Author profiling using LDA and Maximum
                      Entropy
                       Notebook for PAN at CLEF 2013

                    Aditya Pavan, Aditya Mogadala, Vasudeva Varma

                            Search and Information Extraction Lab,
                 International Institute of Information Technology , Hyderabad

         aditya.pavanm@students.iiit.ac.in , aditya.m@research.iiit.ac.in , vv@iiit.ac.in


       Abstract. This paper describes the traditional authorship attribution subtask of
       the PAN/CLEF 2013 workshop.
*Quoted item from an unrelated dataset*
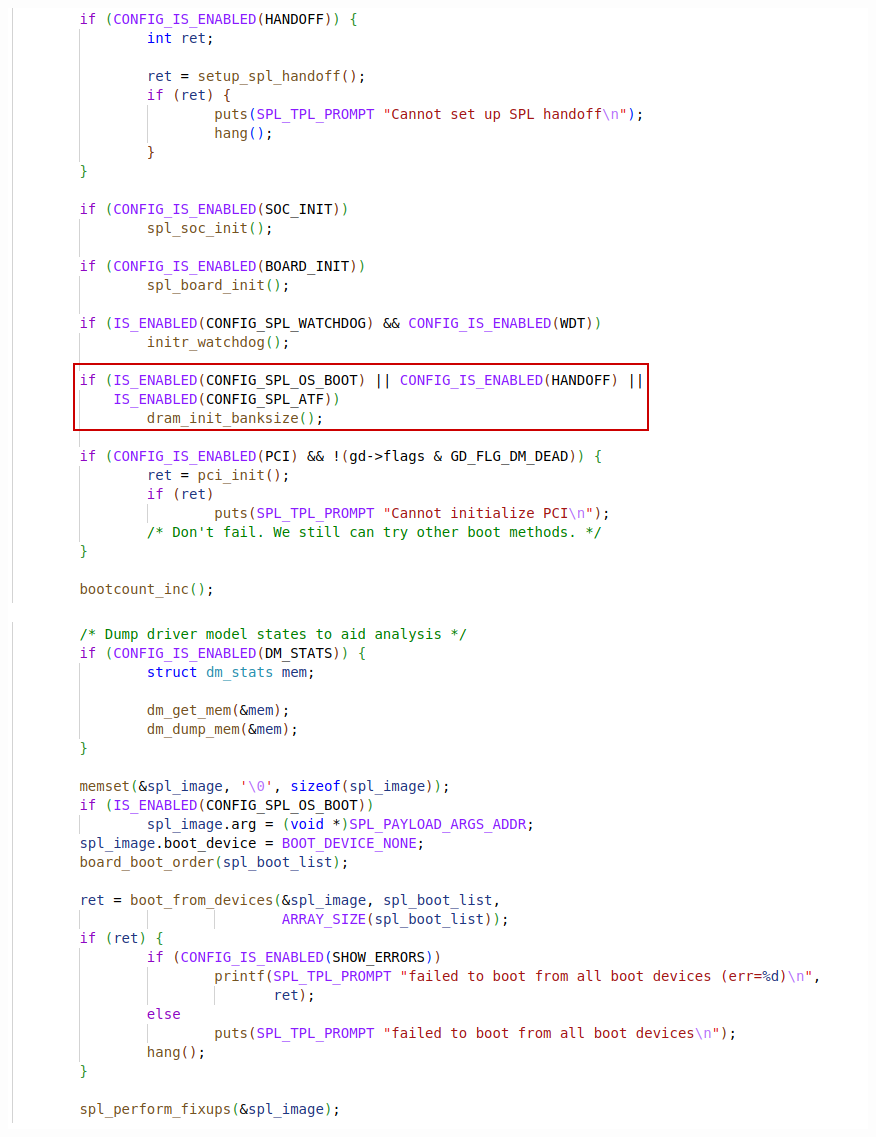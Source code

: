 ![image-20250110174633649](./.57_uboot/image-20250110174633649.png)

![image-20250110174104071](./.57_uboot/image-20250110174104071.png)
In our attempt to classify the documents based
       on gender and age of an author, we have applied a traditional approach of topic
       modeling using Latent Dirichlet Allocation[LDA]. We used the content based
       features like topics and style based features like preposition-frequencies, which
       act as the efficient markers to demarcate the authorship attributes based on age
       and gender. We demonstrated tenfold cross validation and observed that our
       classification approach using Maxent and LDA gave an accuracy of 53.3% for
       English language and 52% for Spanish Language.


1 Introduction

   Authorship Attribution or author profiling has been a standard problem addressed
in the areas of Information Retrieval, Statistical Natural Language Processing and
Machine Learning. With increase in the number of user blog-posts and micro-blogs
in the massive internet domain, author profiling task serves as a pre-processing step to
help augment the prospects in several areas of text processing like Opinion Mining,
mood mining and Polarity extraction. Every user comment or blog post is directly or
indirectly associated with several attributes of author like age, gender and other
demographic features. Extracting these features on a given document is of paramount
priority. As a part of PAN competition, we have applied a traditional approach for
extracting features of a document and predict the gender and age of an author. We
have considered the topics used by the authors in the article as standard features and
built a topic model from the corpus using unsupervised learning techniques like
[LDA] Latent Dirichlet Allocation [4]. From the generated topic model, we trained a
discriminative model using Maxent classification to profile the documents based on
gender and age of the author. The same discriminative model was used for inferring
tenfold validation data set.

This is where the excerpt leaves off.